Professional learning about data review and use

As mentioned in the section on common benchmark assessments in Recommendation 2—Instruction, Assessment, and Intervention, effective middle grades teachers develop common assessments so they can ensure that all teachers evaluate student work by using the same measures. District specialists can be very effective in helping a new school team to develop and then analyze the results from common assessments. Steps include the following:

  1. Establish pacing guides for one year or one semester of grade-level course work.
  2. Set a vertical articulation planning day for all academic teachers to meet and discuss the pacing, expectations, and preparation needed for students to move from one grade level and to the next (for example, to move from fifth through eighth grade in English language arts).
  3. Using the pacing schedule for one grade, establish a four- to six-week assessment calendar.
  4. Using the Standardized Testing and Reporting (STAR) CST blueprints as a guide, develop a pacing guide for the standards-based concepts that must be covered within each unit.
  5. Establish proficiency levels for each standard.
  6. Develop an assessment for each unit of study or use the embedded assessments in the state-adopted instructional materials.
  7. Develop (or adapt) a standards-based grading rubric (Recommendation 2—Instruction, Assessment, and Intervention).
  8. Set a calendar for dates when the teams will analyze results from each assessment (by grade and content level—i.e., seventh grade social science).
  9. After analyzing results by classroom and by question, discuss how to adjust instruction to:
  1. Help students who did not master the concepts.
  2. Reteach concepts that most students missed.
  3. Improve instruction by teachers whose students did not reach proficiency.
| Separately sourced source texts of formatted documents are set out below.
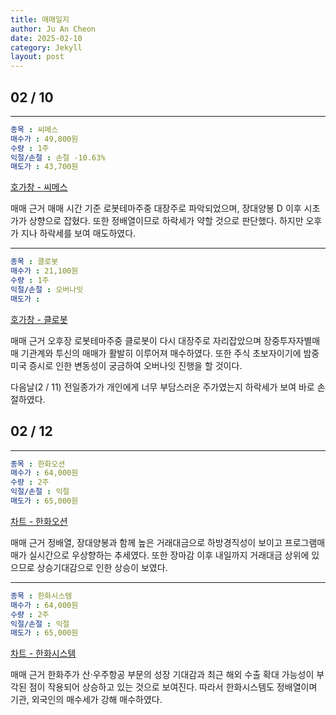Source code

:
 ```yaml
---
title: 매매일지
author: Ju An Cheon
date: 2025-02-10
category: Jekyll
layout: post
---
```

## 02 / 10
***
```yaml
종목 : 씨메스
매수가 : 49,800원
수량 : 1주
익절/손절 : 손절 -10.63%
매도가 : 43,700원
```
[호가창 - 씨메스](https://github.com/user-attachments/assets/58db99c5-9e6b-4377-bb96-245d0382d559)

매매 근거
매매 시간 기준 로봇테마주중 대장주로 파악되었으며, 장대양봉 D 이후 시초가가 상향으로 잡혔다.
또한 정배열이므로 하락세가 약할 것으로 판단했다. 하지만 오후가 지나 하락세를 보여 매도하였다.

***
```yaml
종목 : 클로봇
매수가 : 21,100원
수량 : 1주
익절/손절 : 오버나잇
매도가 : 
```
[호가창 - 클로봇](https://github.com/user-attachments/assets/1319d65e-9759-45d2-b010-443c8c157273)

매매 근거
오후장 로봇테마주중 클로봇이 다시 대장주로 자리잡았으며 장중투자자별매매 기관계와 투신의 매매가
활발히 이루어져 매수하였다. 또한 주식 초보자이기에 밤중 미국 증시로 인한 변동성이 궁금하여 
오버나잇 진행을 할 것이다.

다음날(2 / 11) 전일종가가 개인에게 너무 부담스러운 주가였는지 하락세가 보여 바로 손절하였다.

## 02 / 12
***
```yaml
종목 : 한화오션
매수가 : 64,000원
수량 : 2주
익절/손절 : 익절
매도가 : 65,000원
```
[차트 - 한화오션](https://github.com/user-attachments/assets/5a014e1b-d8cc-4a04-afd3-769058c6469a)

매매 근거
정배열, 장대양봉과 함께 높은 거래대금으로 하방경직성이 보이고 프로그램매매가 실시간으로 우상향하는
추세였다. 또한 장마감 이후 내일까지 거래대금 상위에 있으므로 상승기대감으로 인한 상승이 보였다.

***
```yaml
종목 : 한화시스템
매수가 : 64,000원
수량 : 2주
익절/손절 : 익절
매도가 : 65,000원
```

[차트 - 한화시스템](https://github.com/user-attachments/assets/dfc64334-31f1-434f-ab5a-28f5762ccc53)

매매 근거
한화주가 산·우주항공 부문의 성장 기대감과 최근 해외 수출 확대 가능성이 부각된 점이 작용되어 상승하고 있는
것으로 보여진다. 따라서 한화시스템도 정배열이며 기관, 외국인의 매수세가 강해 매수하였다.
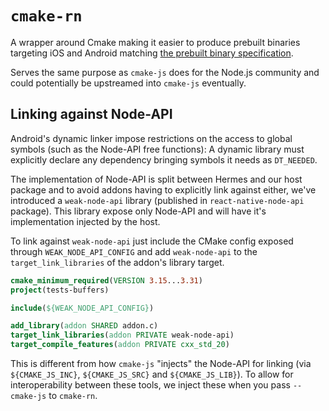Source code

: # `cmake-rn`

A wrapper around Cmake making it easier to produce prebuilt binaries targeting iOS and Android matching [the prebuilt binary specification](https://github.com/callstackincubator/react-native-node-api/blob/main/docs/PREBUILDS.md).

Serves the same purpose as `cmake-js` does for the Node.js community and could potentially be upstreamed into `cmake-js` eventually.

## Linking against Node-API

Android's dynamic linker impose restrictions on the access to global symbols (such as the Node-API free functions): A dynamic library must explicitly declare any dependency bringing symbols it needs as `DT_NEEDED`.

The implementation of Node-API is split between Hermes and our host package and to avoid addons having to explicitly link against either, we've introduced a `weak-node-api` library (published in `react-native-node-api` package). This library expose only Node-API and will have it's implementation injected by the host.

To link against `weak-node-api` just include the CMake config exposed through `WEAK_NODE_API_CONFIG` and add `weak-node-api` to the `target_link_libraries` of the addon's library target.

```cmake
cmake_minimum_required(VERSION 3.15...3.31)
project(tests-buffers)

include(${WEAK_NODE_API_CONFIG})

add_library(addon SHARED addon.c)
target_link_libraries(addon PRIVATE weak-node-api)
target_compile_features(addon PRIVATE cxx_std_20)
```

This is different from how `cmake-js` "injects" the Node-API for linking (via `${CMAKE_JS_INC}`, `${CMAKE_JS_SRC}` and `${CMAKE_JS_LIB}`). To allow for interoperability between these tools, we inject these when you pass `--cmake-js` to `cmake-rn`.
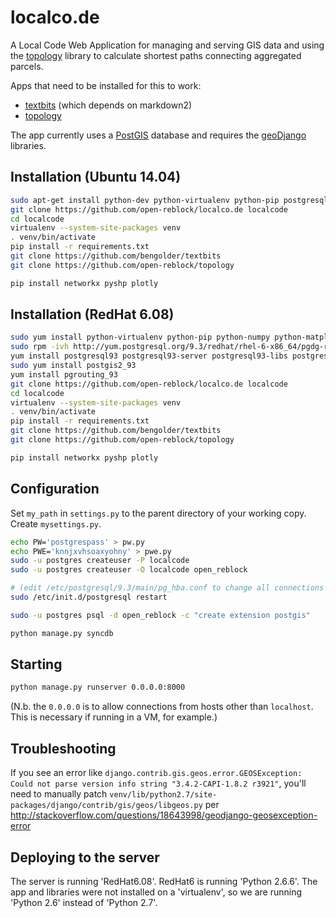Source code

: # localco.de

A Local Code Web Application for managing and serving GIS data and using the [topology](https://github.com/open-reblock/topology) library to calculate shortest paths connecting aggregated parcels.

Apps that need to be installed for this to work:

* [textbits](https://github.com/bengolder/textbits) (which depends on markdown2)
* [topology](https://github.com/open-reblock/topology)

The app currently uses a [PostGIS](https://postgis.net/) database and requires the [geoDjango](https://ocs.djangoproject.com/en/1.8/ref/contrib/gis/install/) libraries. 

## Installation (Ubuntu 14.04)

```bash
sudo apt-get install python-dev python-virtualenv python-pip postgresql-9.3-postgis-2.1 postgresql-server-dev-9.3 python-numpy python-matplotlib python-scipy
git clone https://github.com/open-reblock/localco.de localcode
cd localcode
virtualenv --system-site-packages venv
. venv/bin/activate
pip install -r requirements.txt
git clone https://github.com/bengolder/textbits
git clone https://github.com/open-reblock/topology

pip install networkx pyshp plotly
```

## Installation (RedHat 6.08)

```bash
sudo yum install python-virtualenv python-pip python-numpy python-matplotlib python-scipy
sudo rpm -ivh http://yum.postgresql.org/9.3/redhat/rhel-6-x86_64/pgdg-redhat93-9.3-1.noarch.rpm
yum install postgresql93 postgresql93-server postgresql93-libs postgresql93-contrib postgresql93-devel
sudo yum install postgis2_93
yum install pgrouting_93
git clone https://github.com/open-reblock/localco.de localcode
cd localcode
virtualenv --system-site-packages venv
. venv/bin/activate
pip install -r requirements.txt
git clone https://github.com/bengolder/textbits
git clone https://github.com/open-reblock/topology

pip install networkx pyshp plotly
```

## Configuration

Set `my_path` in `settings.py` to the parent directory of your working copy. Create `mysettings.py`.

```bash
echo PW='postgrespass' > pw.py
echo PWE='knnjxvhsoaxyohny' > pwe.py
sudo -u postgres createuser -P localcode
sudo -u postgres createuser -O localcode open_reblock

# (edit /etc/postgresql/9.3/main/pg_hba.conf to change all connections to trust)
sudo /etc/init.d/postgresql restart

sudo -u postgres psql -d open_reblock -c "create extension postgis"

python manage.py syncdb
```

## Starting

```bash
python manage.py runserver 0.0.0.0:8000
```

(N.b. the `0.0.0.0` is to allow connections from hosts other than `localhost`. This is necessary if running in a VM, for example.)

## Troubleshooting

If you see an error like `django.contrib.gis.geos.error.GEOSException: Could not parse version info string "3.4.2-CAPI-1.8.2 r3921"`, you'll need to manually patch `venv/lib/python2.7/site-packages/django/contrib/gis/geos/libgeos.py` per http://stackoverflow.com/questions/18643998/geodjango-geosexception-error

## Deploying to the server
The server is running 'RedHat6.08'. RedHat6 is running 'Python 2.6.6'. The app and libraries were not installed on a 'virtualenv', so we are running 'Python 2.6' instead of 'Python 2.7'.
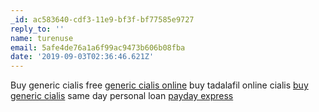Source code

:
 ```yaml
---
_id: ac583640-cdf3-11e9-bf3f-bf77585e9727
reply_to: ''
name: turenuse
email: 5afe4de76a1a6f99ac9473b606b08fba
date: '2019-09-03T02:36:46.621Z'
---
```

Buy generic cialis free <a href="http://cialisgenbrx.com/#">generic cialis online</a> buy tadalafil online cialis <a href="https://cialisrxche.com/#">buy generic cialis</a> same day personal loan <a href="http://paydaystip.com/#">payday express</a>
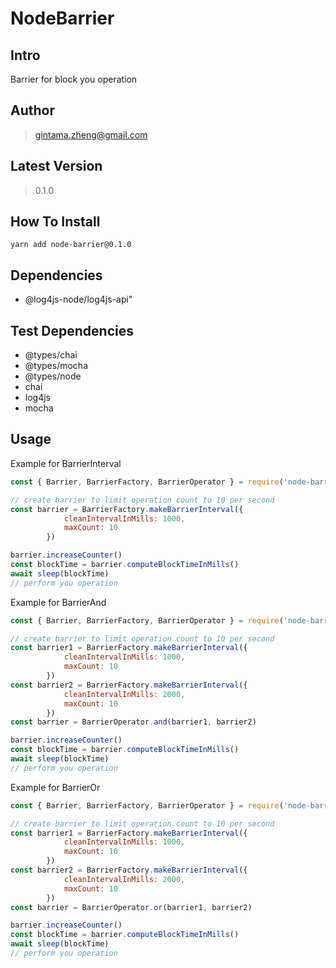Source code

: # NodeBarrier

## Intro

Barrier for block you operation

## Author

> gintama.zheng@gmail.com

## Latest Version

> 0.1.0

## How To Install

```shell
yarn add node-barrier@0.1.0
```

## Dependencies

- @log4js-node/log4js-api"

## Test Dependencies

- @types/chai
- @types/mocha
- @types/node
- chai
- log4js
- mocha

## Usage

Example for BarrierInterval

```javascript
const { Barrier, BarrierFactory, BarrierOperator } = require('node-barrier')

// create barrier to limit operation count to 10 per second
const barrier = BarrierFactory.makeBarrierInterval({
            cleanIntervalInMills: 1000,
            maxCount: 10
        })

barrier.increaseCounter()
const blockTime = barrier.computeBlockTimeInMills()
await sleep(blockTime)
// perform you operation

```

Example for BarrierAnd

```javascript
const { Barrier, BarrierFactory, BarrierOperator } = require('node-barrier')

// create barrier to limit operation count to 10 per second
const barrier1 = BarrierFactory.makeBarrierInterval({
            cleanIntervalInMills: 1000,
            maxCount: 10
        })
const barrier2 = BarrierFactory.makeBarrierInterval({
            cleanIntervalInMills: 2000,
            maxCount: 10
        })
const barrier = BarrierOperator.and(barrier1, barrier2)

barrier.increaseCounter()
const blockTime = barrier.computeBlockTimeInMills()
await sleep(blockTime)
// perform you operation

```

Example for BarrierOr

```javascript
const { Barrier, BarrierFactory, BarrierOperator } = require('node-barrier')

// create barrier to limit operation count to 10 per second
const barrier1 = BarrierFactory.makeBarrierInterval({
            cleanIntervalInMills: 1000,
            maxCount: 10
        })
const barrier2 = BarrierFactory.makeBarrierInterval({
            cleanIntervalInMills: 2000,
            maxCount: 10
        })
const barrier = BarrierOperator.or(barrier1, barrier2)

barrier.increaseCounter()
const blockTime = barrier.computeBlockTimeInMills()
await sleep(blockTime)
// perform you operation

```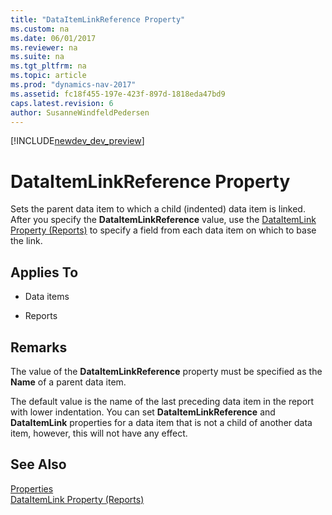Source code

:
 ```yaml
---
title: "DataItemLinkReference Property"
ms.custom: na
ms.date: 06/01/2017
ms.reviewer: na
ms.suite: na
ms.tgt_pltfrm: na
ms.topic: article
ms.prod: "dynamics-nav-2017"
ms.assetid: fc18f455-197e-423f-897d-1818eda47bd9
caps.latest.revision: 6
author: SusanneWindfeldPedersen
---
```


[!INCLUDE[newdev_dev_preview](../includes/newdev_dev_preview.md)]

# DataItemLinkReference Property
Sets the parent data item to which a child (indented) data item is linked. After you specify the **DataItemLinkReference** value, use the [DataItemLink Property (Reports)](devenv-dataitemlink-reports-property.md) to specify a field from each data item on which to base the link.  
  
## Applies To  
  
-   Data items  
  
-   Reports  
  
## Remarks  
The value of the **DataItemLinkReference** property must be specified as the **Name** of a parent data item.  
  
The default value is the name of the last preceding data item in the report with lower indentation. You can set **DataItemLinkReference** and **DataItemLink** properties for a data item that is not a child of another data item, however, this will not have any effect.  

## See Also  
[Properties](devenv-properties.md)  
[DataItemLink Property (Reports)](devenv-dataitemlink-reports-property.md)  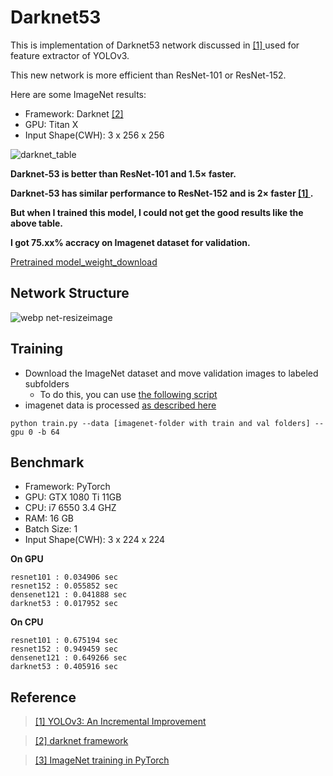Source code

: # Darknet53

This is implementation of Darknet53 network discussed in [ [1] ](https://pjreddie.com/media/files/papers/YOLOv3.pdf) used for feature extractor of YOLOv3.

This new network is more efficient than ResNet-101 or ResNet-152.

Here are some ImageNet results:

- Framework: Darknet [ [2] ](https://github.com/pjreddie/darknet)
- GPU: Titan X
- Input Shape(CWH): 3 x 256 x 256 

![darknet_table](https://user-images.githubusercontent.com/35001605/53488653-4b288280-3ad2-11e9-9aba-f14cbfc65c0c.PNG)


**Darknet-53 is better than ResNet-101 and 1.5× faster.**

**Darknet-53 has similar performance to ResNet-152 and is 2× faster [ [1] ](https://pjreddie.com/media/files/papers/YOLOv3.pdf).** 


**But when I trained this model, I could not get the good results like the above table.**

**I got 75.xx% accracy on Imagenet dataset for validation.**

[Pretrained model_weight_download](https://drive.google.com/open?id=1keZwVIfcWmxfTiswzOKUwkUz2xjvTvfm)


## Network Structure

![webp net-resizeimage](https://user-images.githubusercontent.com/35001605/53487913-2df2b480-3ad0-11e9-9788-b2feab624786.png)


## Training

- Download the ImageNet dataset and move validation images to labeled subfolders
    - To do this, you can use [the following script](https://raw.githubusercontent.com/soumith/imagenetloader.torch/master/valprep.sh)
- imagenet data is processed [as described here](https://github.com/facebook/fb.resnet.torch/blob/master/INSTALL.md#download-the-imagenet-dataset)

```
python train.py --data [imagenet-folder with train and val folders] --gpu 0 -b 64
```

## Benchmark
- Framework: PyTorch
- GPU: GTX 1080 Ti 11GB
- CPU: i7 6550 3.4 GHZ
- RAM: 16 GB
- Batch Size: 1
- Input Shape(CWH): 3 x 224 x 224 

**On GPU**
```
resnet101 : 0.034906 sec
resnet152 : 0.055852 sec
densenet121 : 0.041888 sec
darknet53 : 0.017952 sec
```

**On CPU**
```
resnet101 : 0.675194 sec
resnet152 : 0.949459 sec
densenet121 : 0.649266 sec
darknet53 : 0.405916 sec
```

## Reference
>[ [1] YOLOv3: An Incremental Improvement ](https://pjreddie.com/media/files/papers/YOLOv3.pdf)

>[ [2] darknet framework ](https://github.com/pjreddie/darknet)

>[ [3] ImageNet training in PyTorch](https://github.com/pytorch/examples/tree/master/imagenet)
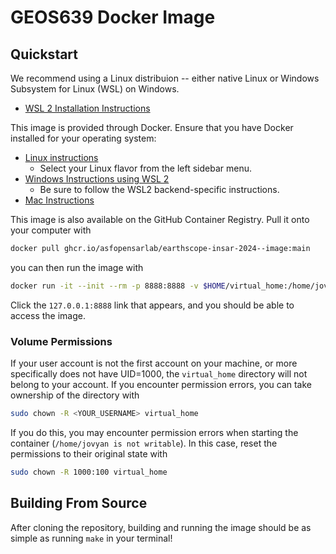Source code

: # GEOS639 Docker Image

## Quickstart

We recommend using a Linux distribuion -- either native Linux or Windows Subsystem for
Linux (WSL) on Windows.

- [WSL 2 Installation Instructions]( https://docs.microsoft.com/en-us/windows/wsl/install-win10)

This image is provided through Docker. Ensure that you have Docker installed for your
operating system:
- [Linux instructions](https://docs.docker.com/engine/install/ubuntu/) 
    - Select your Linux flavor from the left sidebar menu.
- [Windows Instructions using WSL 2](https://docs.docker.com/desktop/windows/install/)
    - Be sure to follow the WSL2 backend-specific instructions.
- [Mac Instructions](https://docs.docker.com/desktop/mac/install/)

This image is also available on the GitHub Container Registry. Pull it onto your
computer with
```bash
docker pull ghcr.io/asfopensarlab/earthscope-insar-2024--image:main
```

you can then run the image with
```bash
docker run -it --init --rm -p 8888:8888 -v $HOME/virtual_home:/home/jovyan ghcr.io/asfopensarlab/earthscope-insar-2024--image:main
```

Click the `127.0.0.1:8888` link that appears, and you should be able to access the image.

### Volume Permissions

If your user account is not the first account on your machine, or more specifically does
not have UID=1000, the `virtual_home` directory will not belong to your account. If you
encounter permission errors, you can take ownership of the directory with
```bash
sudo chown -R <YOUR_USERNAME> virtual_home
```

If you do this, you may encounter permission errors when starting the container
(`/home/jovyan is not writable`). In this case, reset the permissions to their original
state with
```bash
sudo chown -R 1000:100 virtual_home
```

## Building From Source

After cloning the repository, building and running the image should be as simple as
running `make` in your terminal!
During data analysis discussions, members of PLCs examine how well each subgroup of students is progressing toward mastery of the standards. The team members learn from teachers whose students made significant progress and collaboratively design new lessons to assist students who struggle or those who need more challenge. (See the discussion about differentiated instruction in Recommendation 2—Instruction, Assessment, and Intervention”).

In the Spotlight

Lee Mathson Middle School, Alum Rock Union School District, a 2006 On the Right Track school
The staff and students at Mathson Middle School made a 198-point gain on California’s Academic Performance Index over three years and moved from a statewide decile ranking of 1 to a 5. Ongoing improvement at the school included Mathson’s extensive staff collaboration around data and changes to their instructional program based on test results.